A force `barf=(hati-3hatj+2hatk)N` moves a particle from `bar r_(1)=2hati+7hatj+4hatk)m` to `(barr_(2)=(5hati+2hatj+8hatk)m`. The work done by the force is

To solve the problem, we need to calculate the work done by the force when it moves a particle from position \( \mathbf{r_1} \) to \( \mathbf{r_2} \).

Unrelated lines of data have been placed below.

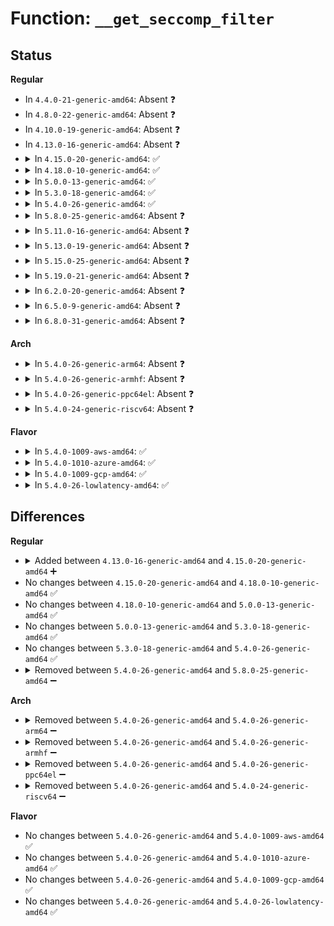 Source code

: # Function: <code>__get_seccomp_filter</code>

## Status
<b>Regular</b>
<ul>
<li>
In <code>4.4.0-21-generic-amd64</code>: Absent ❓
</li>
<li>
In <code>4.8.0-22-generic-amd64</code>: Absent ❓
</li>
<li>
In <code>4.10.0-19-generic-amd64</code>: Absent ❓
</li>
<li>
In <code>4.13.0-16-generic-amd64</code>: Absent ❓
</li>
<li>
<details>
<summary>In <code>4.15.0-20-generic-amd64</code>: ✅</summary>

```c
void __get_seccomp_filter(struct seccomp_filter * filter)
```

```json
{
  "name": "__get_seccomp_filter",
  "collision_type": "Unique Static",
  "inline_type": "No",
  "funcs": [
    {
      "addr": 18446744071580270480,
      "name": "__get_seccomp_filter",
      "external": false,
      "loc": "kernel/seccomp.c:477",
      "file": "kernel/seccomp.c",
      "inline": "seen, unknown",
      "caller_inline": [],
      "caller_func": [
        "kernel/seccomp.c:seccomp_get_filter"
      ]
    }
  ],
  "symbols": [
    {
      "addr": 18446744071580270480,
      "name": "__get_seccomp_filter",
      "section": ".text",
      "bind": "STB_LOCAL",
      "size": 20
    }
  ]
}
```
</details>
</li>
<li>
<details>
<summary>In <code>4.18.0-10-generic-amd64</code>: ✅</summary>

```c
void __get_seccomp_filter(struct seccomp_filter * filter)
```

```json
{
  "name": "__get_seccomp_filter",
  "collision_type": "Unique Static",
  "inline_type": "No",
  "funcs": [
    {
      "addr": 18446744071580330912,
      "name": "__get_seccomp_filter",
      "external": false,
      "loc": "kernel/seccomp.c:486",
      "file": "kernel/seccomp.c",
      "inline": "seen, unknown",
      "caller_inline": [],
      "caller_func": []
    }
  ],
  "symbols": [
    {
      "addr": 18446744071580330912,
      "name": "__get_seccomp_filter",
      "section": ".text",
      "bind": "STB_LOCAL",
      "size": 20
    }
  ]
}
```
</details>
</li>
<li>
<details>
<summary>In <code>5.0.0-13-generic-amd64</code>: ✅</summary>

```c
void __get_seccomp_filter(struct seccomp_filter * filter)
```

```json
{
  "name": "__get_seccomp_filter",
  "collision_type": "Unique Static",
  "inline_type": "No",
  "funcs": [
    {
      "addr": 18446744071580384480,
      "name": "__get_seccomp_filter",
      "external": false,
      "loc": "kernel/seccomp.c:547",
      "file": "kernel/seccomp.c",
      "inline": "seen, unknown",
      "caller_inline": [],
      "caller_func": []
    }
  ],
  "symbols": [
    {
      "addr": 18446744071580384480,
      "name": "__get_seccomp_filter",
      "section": ".text",
      "bind": "STB_LOCAL",
      "size": 20
    }
  ]
}
```
</details>
</li>
<li>
<details>
<summary>In <code>5.3.0-18-generic-amd64</code>: ✅</summary>

```c
void __get_seccomp_filter(struct seccomp_filter * filter)
```

```json
{
  "name": "__get_seccomp_filter",
  "collision_type": "Unique Static",
  "inline_type": "No",
  "funcs": [
    {
      "addr": 18446744071580437120,
      "name": "__get_seccomp_filter",
      "external": false,
      "loc": "kernel/seccomp.c:552",
      "file": "kernel/seccomp.c",
      "inline": "seen, unknown",
      "caller_inline": [],
      "caller_func": [
        "kernel/seccomp.c:seccomp_set_mode_filter",
        "kernel/seccomp.c:seccomp_attach_filter"
      ]
    }
  ],
  "symbols": [
    {
      "addr": 18446744071580437120,
      "name": "__get_seccomp_filter",
      "section": ".text",
      "bind": "STB_LOCAL",
      "size": 20
    }
  ]
}
```
</details>
</li>
<li>
<details>
<summary>In <code>5.4.0-26-generic-amd64</code>: ✅</summary>

```c
void __get_seccomp_filter(struct seccomp_filter * filter)
```

```json
{
  "name": "__get_seccomp_filter",
  "collision_type": "Unique Static",
  "inline_type": "No",
  "funcs": [
    {
      "addr": 18446744071580485888,
      "name": "__get_seccomp_filter",
      "external": false,
      "loc": "kernel/seccomp.c:553",
      "file": "kernel/seccomp.c",
      "inline": "seen, unknown",
      "caller_inline": [],
      "caller_func": [
        "kernel/seccomp.c:seccomp_set_mode_filter",
        "kernel/seccomp.c:seccomp_set_mode_filter"
      ]
    }
  ],
  "symbols": [
    {
      "addr": 18446744071580485888,
      "name": "__get_seccomp_filter",
      "section": ".text",
      "bind": "STB_LOCAL",
      "size": 20
    }
  ]
}
```
</details>
</li>
<li>
<details>
<summary>In <code>5.8.0-25-generic-amd64</code>: Absent ❓</summary>

```json
{
  "name": "__get_seccomp_filter",
  "collision_type": "Unique Static",
  "inline_type": "Full",
  "funcs": [
    {
      "addr": 18446744071580575328,
      "name": "__get_seccomp_filter",
      "external": false,
      "loc": "kernel/seccomp.c:563",
      "file": "kernel/seccomp.c",
      "inline": "not declared, inlined",
      "caller_inline": [
        "kernel/seccomp.c:init_listener",
        "kernel/seccomp.c:seccomp_attach_filter"
      ],
      "caller_func": []
    }
  ],
  "symbols": []
}
```
</details>
</li>
<li>
<details>
<summary>In <code>5.11.0-16-generic-amd64</code>: Absent ❓</summary>

```json
{
  "name": "__get_seccomp_filter",
  "collision_type": "Unique Static",
  "inline_type": "Full",
  "funcs": [
    {
      "addr": 18446744071580564275,
      "name": "__get_seccomp_filter",
      "external": false,
      "loc": "kernel/seccomp.c:905",
      "file": "kernel/seccomp.c",
      "inline": "not declared, inlined",
      "caller_inline": [
        "kernel/seccomp.c:init_listener",
        "kernel/seccomp.c:seccomp_attach_filter"
      ],
      "caller_func": []
    }
  ],
  "symbols": []
}
```
</details>
</li>
<li>
<details>
<summary>In <code>5.13.0-19-generic-amd64</code>: Absent ❓</summary>

```json
{
  "name": "__get_seccomp_filter",
  "collision_type": "Unique Static",
  "inline_type": "Full",
  "funcs": [
    {
      "addr": 18446744071580570925,
      "name": "__get_seccomp_filter",
      "external": false,
      "loc": "kernel/seccomp.c:910",
      "file": "kernel/seccomp.c",
      "inline": "not declared, inlined",
      "caller_inline": [
        "kernel/seccomp.c:seccomp_set_mode_filter",
        "kernel/seccomp.c:seccomp_attach_filter"
      ],
      "caller_func": []
    }
  ],
  "symbols": []
}
```
</details>
</li>
<li>
<details>
<summary>In <code>5.15.0-25-generic-amd64</code>: Absent ❓</summary>

```json
{
  "name": "__get_seccomp_filter",
  "collision_type": "Unique Static",
  "inline_type": "Full",
  "funcs": [
    {
      "addr": 18446744071580740733,
      "name": "__get_seccomp_filter",
      "external": false,
      "loc": "kernel/seccomp.c:913",
      "file": "kernel/seccomp.c",
      "inline": "not declared, inlined",
      "caller_inline": [
        "kernel/seccomp.c:seccomp_set_mode_filter",
        "kernel/seccomp.c:seccomp_attach_filter"
      ],
      "caller_func": []
    }
  ],
  "symbols": []
}
```
</details>
</li>
<li>
<details>
<summary>In <code>5.19.0-21-generic-amd64</code>: Absent ❓</summary>

```json
{
  "name": "__get_seccomp_filter",
  "collision_type": "Unique Static",
  "inline_type": "Full",
  "funcs": [
    {
      "addr": 18446744071580954070,
      "name": "__get_seccomp_filter",
      "external": false,
      "loc": "kernel/seccomp.c:919",
      "file": "kernel/seccomp.c",
      "inline": "not declared, inlined",
      "caller_inline": [
        "kernel/seccomp.c:seccomp_set_mode_filter",
        "kernel/seccomp.c:seccomp_attach_filter"
      ],
      "caller_func": []
    }
  ],
  "symbols": []
}
```
</details>
</li>
<li>
<details>
<summary>In <code>6.2.0-20-generic-amd64</code>: Absent ❓</summary>

```json
{
  "name": "__get_seccomp_filter",
  "collision_type": "Unique Static",
  "inline_type": "Full",
  "funcs": [
    {
      "addr": 18446744071581248566,
      "name": "__get_seccomp_filter",
      "external": false,
      "loc": "kernel/seccomp.c:919",
      "file": "kernel/seccomp.c",
      "inline": "not declared, inlined",
      "caller_inline": [
        "kernel/seccomp.c:seccomp_set_mode_filter",
        "kernel/seccomp.c:seccomp_attach_filter"
      ],
      "caller_func": []
    }
  ],
  "symbols": []
}
```
</details>
</li>
<li>
<details>
<summary>In <code>6.5.0-9-generic-amd64</code>: Absent ❓</summary>

```json
{
  "name": "__get_seccomp_filter",
  "collision_type": "Unique Static",
  "inline_type": "Full",
  "funcs": [
    {
      "addr": 18446744071581343542,
      "name": "__get_seccomp_filter",
      "external": false,
      "loc": "kernel/seccomp.c:919",
      "file": "kernel/seccomp.c",
      "inline": "not declared, inlined",
      "caller_inline": [
        "kernel/seccomp.c:seccomp_set_mode_filter",
        "kernel/seccomp.c:seccomp_attach_filter"
      ],
      "caller_func": []
    }
  ],
  "symbols": []
}
```
</details>
</li>
<li>
<details>
<summary>In <code>6.8.0-31-generic-amd64</code>: Absent ❓</summary>

```json
{
  "name": "__get_seccomp_filter",
  "collision_type": "Unique Static",
  "inline_type": "Full",
  "funcs": [
    {
      "addr": 18446744071581450625,
      "name": "__get_seccomp_filter",
      "external": false,
      "loc": "kernel/seccomp.c:928",
      "file": "kernel/seccomp.c",
      "inline": "not declared, inlined",
      "caller_inline": [
        "kernel/seccomp.c:seccomp_set_mode_filter",
        "kernel/seccomp.c:seccomp_attach_filter"
      ],
      "caller_func": []
    }
  ],
  "symbols": []
}
```
</details>
</li>
</ul>
<b>Arch</b>
<ul>
<li>
<details>
<summary>In <code>5.4.0-26-generic-arm64</code>: Absent ❓</summary>

```json
{
  "name": "__get_seccomp_filter",
  "collision_type": "Unique Static",
  "inline_type": "Full",
  "funcs": [
    {
      "addr": 18446603336491768784,
      "name": "__get_seccomp_filter",
      "external": false,
      "loc": "kernel/seccomp.c:553",
      "file": "kernel/seccomp.c",
      "inline": "not declared, inlined",
      "caller_inline": [
        "kernel/seccomp.c:seccomp_set_mode_filter",
        "kernel/seccomp.c:seccomp_set_mode_filter"
      ],
      "caller_func": []
    }
  ],
  "symbols": []
}
```
</details>
</li>
<li>
<details>
<summary>In <code>5.4.0-26-generic-armhf</code>: Absent ❓</summary>

```json
{
  "name": "__get_seccomp_filter",
  "collision_type": "Unique Static",
  "inline_type": "Full",
  "funcs": [
    {
      "addr": 3225717900,
      "name": "__get_seccomp_filter",
      "external": false,
      "loc": "kernel/seccomp.c:553",
      "file": "kernel/seccomp.c",
      "inline": "not declared, inlined",
      "caller_inline": [
        "kernel/seccomp.c:seccomp_set_mode_filter",
        "kernel/seccomp.c:seccomp_attach_filter"
      ],
      "caller_func": []
    }
  ],
  "symbols": []
}
```
</details>
</li>
<li>
<details>
<summary>In <code>5.4.0-26-generic-ppc64el</code>: Absent ❓</summary>

```json
{
  "name": "__get_seccomp_filter",
  "collision_type": "Unique Static",
  "inline_type": "Full",
  "funcs": [
    {
      "addr": 13835058055284813588,
      "name": "__get_seccomp_filter",
      "external": false,
      "loc": "kernel/seccomp.c:553",
      "file": "kernel/seccomp.c",
      "inline": "not declared, inlined",
      "caller_inline": [
        "kernel/seccomp.c:seccomp_set_mode_filter",
        "kernel/seccomp.c:seccomp_set_mode_filter"
      ],
      "caller_func": []
    }
  ],
  "symbols": []
}
```
</details>
</li>
<li>
<details>
<summary>In <code>5.4.0-24-generic-riscv64</code>: Absent ❓</summary>

```json
{
  "name": "__get_seccomp_filter",
  "collision_type": "Unique Static",
  "inline_type": "Full",
  "funcs": [
    {
      "addr": 18446743936272088306,
      "name": "__get_seccomp_filter",
      "external": false,
      "loc": "kernel/seccomp.c:553",
      "file": "kernel/seccomp.c",
      "inline": "not declared, inlined",
      "caller_inline": [
        "kernel/seccomp.c:seccomp_set_mode_filter",
        "kernel/seccomp.c:seccomp_attach_filter"
      ],
      "caller_func": []
    }
  ],
  "symbols": []
}
```
</details>
</li>
</ul>
<b>Flavor</b>
<ul>
<li>
<details>
<summary>In <code>5.4.0-1009-aws-amd64</code>: ✅</summary>

```c
void __get_seccomp_filter(struct seccomp_filter * filter)
```

```json
{
  "name": "__get_seccomp_filter",
  "collision_type": "Unique Static",
  "inline_type": "No",
  "funcs": [
    {
      "addr": 18446744071580454688,
      "name": "__get_seccomp_filter",
      "external": false,
      "loc": "kernel/seccomp.c:553",
      "file": "kernel/seccomp.c",
      "inline": "seen, unknown",
      "caller_inline": [],
      "caller_func": [
        "kernel/seccomp.c:seccomp_set_mode_filter",
        "kernel/seccomp.c:seccomp_set_mode_filter"
      ]
    }
  ],
  "symbols": [
    {
      "addr": 18446744071580454688,
      "name": "__get_seccomp_filter",
      "section": ".text",
      "bind": "STB_LOCAL",
      "size": 20
    }
  ]
}
```
</details>
</li>
<li>
<details>
<summary>In <code>5.4.0-1010-azure-amd64</code>: ✅</summary>

```c
void __get_seccomp_filter(struct seccomp_filter * filter)
```

```json
{
  "name": "__get_seccomp_filter",
  "collision_type": "Unique Static",
  "inline_type": "No",
  "funcs": [
    {
      "addr": 18446744071580401760,
      "name": "__get_seccomp_filter",
      "external": false,
      "loc": "kernel/seccomp.c:553",
      "file": "kernel/seccomp.c",
      "inline": "seen, unknown",
      "caller_inline": [],
      "caller_func": [
        "kernel/seccomp.c:seccomp_set_mode_filter",
        "kernel/seccomp.c:seccomp_set_mode_filter"
      ]
    }
  ],
  "symbols": [
    {
      "addr": 18446744071580401760,
      "name": "__get_seccomp_filter",
      "section": ".text",
      "bind": "STB_LOCAL",
      "size": 20
    }
  ]
}
```
</details>
</li>
<li>
<details>
<summary>In <code>5.4.0-1009-gcp-amd64</code>: ✅</summary>

```c
void __get_seccomp_filter(struct seccomp_filter * filter)
```

```json
{
  "name": "__get_seccomp_filter",
  "collision_type": "Unique Static",
  "inline_type": "No",
  "funcs": [
    {
      "addr": 18446744071580445936,
      "name": "__get_seccomp_filter",
      "external": false,
      "loc": "kernel/seccomp.c:553",
      "file": "kernel/seccomp.c",
      "inline": "seen, unknown",
      "caller_inline": [],
      "caller_func": [
        "kernel/seccomp.c:seccomp_set_mode_filter",
        "kernel/seccomp.c:seccomp_set_mode_filter"
      ]
    }
  ],
  "symbols": [
    {
      "addr": 18446744071580445936,
      "name": "__get_seccomp_filter",
      "section": ".text",
      "bind": "STB_LOCAL",
      "size": 20
    }
  ]
}
```
</details>
</li>
<li>
<details>
<summary>In <code>5.4.0-26-lowlatency-amd64</code>: ✅</summary>

```c
void __get_seccomp_filter(struct seccomp_filter * filter)
```

```json
{
  "name": "__get_seccomp_filter",
  "collision_type": "Unique Static",
  "inline_type": "No",
  "funcs": [
    {
      "addr": 18446744071580501568,
      "name": "__get_seccomp_filter",
      "external": false,
      "loc": "kernel/seccomp.c:553",
      "file": "kernel/seccomp.c",
      "inline": "seen, unknown",
      "caller_inline": [],
      "caller_func": [
        "kernel/seccomp.c:seccomp_set_mode_filter",
        "kernel/seccomp.c:seccomp_set_mode_filter"
      ]
    }
  ],
  "symbols": [
    {
      "addr": 18446744071580501568,
      "name": "__get_seccomp_filter",
      "section": ".text",
      "bind": "STB_LOCAL",
      "size": 20
    }
  ]
}
```
</details>
</li>
</ul>

## Differences
<b>Regular</b>
<ul>
<li>
<details>
<summary>Added between <code>4.13.0-16-generic-amd64</code> and <code>4.15.0-20-generic-amd64</code> ➕</summary>

```c
void __get_seccomp_filter(struct seccomp_filter * filter)
```
</details>
</li>
<li>
No changes between <code>4.15.0-20-generic-amd64</code> and <code>4.18.0-10-generic-amd64</code> ✅
</li>
<li>
No changes between <code>4.18.0-10-generic-amd64</code> and <code>5.0.0-13-generic-amd64</code> ✅
</li>
<li>
No changes between <code>5.0.0-13-generic-amd64</code> and <code>5.3.0-18-generic-amd64</code> ✅
</li>
<li>
No changes between <code>5.3.0-18-generic-amd64</code> and <code>5.4.0-26-generic-amd64</code> ✅
</li>
<li>
<details>
<summary>Removed between <code>5.4.0-26-generic-amd64</code> and <code>5.8.0-25-generic-amd64</code> ➖</summary>

```c
void __get_seccomp_filter(struct seccomp_filter * filter)
```
</details>
</li>
</ul>
<b>Arch</b>
<ul>
<li>
<details>
<summary>Removed between <code>5.4.0-26-generic-amd64</code> and <code>5.4.0-26-generic-arm64</code> ➖</summary>

```c
void __get_seccomp_filter(struct seccomp_filter * filter)
```
</details>
</li>
<li>
<details>
<summary>Removed between <code>5.4.0-26-generic-amd64</code> and <code>5.4.0-26-generic-armhf</code> ➖</summary>

```c
void __get_seccomp_filter(struct seccomp_filter * filter)
```
</details>
</li>
<li>
<details>
<summary>Removed between <code>5.4.0-26-generic-amd64</code> and <code>5.4.0-26-generic-ppc64el</code> ➖</summary>

```c
void __get_seccomp_filter(struct seccomp_filter * filter)
```
</details>
</li>
<li>
<details>
<summary>Removed between <code>5.4.0-26-generic-amd64</code> and <code>5.4.0-24-generic-riscv64</code> ➖</summary>

```c
void __get_seccomp_filter(struct seccomp_filter * filter)
```
</details>
</li>
</ul>
<b>Flavor</b>
<ul>
<li>
No changes between <code>5.4.0-26-generic-amd64</code> and <code>5.4.0-1009-aws-amd64</code> ✅
</li>
<li>
No changes between <code>5.4.0-26-generic-amd64</code> and <code>5.4.0-1010-azure-amd64</code> ✅
</li>
<li>
No changes between <code>5.4.0-26-generic-amd64</code> and <code>5.4.0-1009-gcp-amd64</code> ✅
</li>
<li>
No changes between <code>5.4.0-26-generic-amd64</code> and <code>5.4.0-26-lowlatency-amd64</code> ✅
</li>
</ul>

The work done by a force is given by the dot product of the force vector and the displacement vector. ### Step-by-Step Solution: 1. **Identify the Force Vector and Position Vectors:** - The force vector is given as: \[ \mathbf{F} = \hat{i} - 3\hat{j} + 2\hat{k} \, \text{N} \] - The initial position vector is: \[ \mathbf{r_1} = 2\hat{i} + 7\hat{j} + 4\hat{k} \, \text{m} \] - The final position vector is: \[ \mathbf{r_2} = 5\hat{i} + 2\hat{j} + 8\hat{k} \, \text{m} \] 2. **Calculate the Displacement Vector:** - The displacement vector \( \Delta \mathbf{r} \) is calculated as: \[ \Delta \mathbf{r} = \mathbf{r_2} - \mathbf{r_1} \] - Performing the subtraction: \[ \Delta \mathbf{r} = (5\hat{i} + 2\hat{j} + 8\hat{k}) - (2\hat{i} + 7\hat{j} + 4\hat{k}) \] \[ = (5 - 2)\hat{i} + (2 - 7)\hat{j} + (8 - 4)\hat{k} \] \[ = 3\hat{i} - 5\hat{j} + 4\hat{k} \, \text{m} \] 3. **Calculate the Work Done:** - The work done \( W \) is given by the dot product of the force vector and the displacement vector: \[ W = \mathbf{F} \cdot \Delta \mathbf{r} \] - Substituting the values: \[ W = (\hat{i} - 3\hat{j} + 2\hat{k}) \cdot (3\hat{i} - 5\hat{j} + 4\hat{k}) \] - Calculating the dot product: \[ W = (1 \cdot 3) + (-3 \cdot -5) + (2 \cdot 4) \] \[ = 3 + 15 + 8 \] \[ = 26 \, \text{J} \] ### Final Answer: The work done by the force is \( \boxed{26 \, \text{J}} \).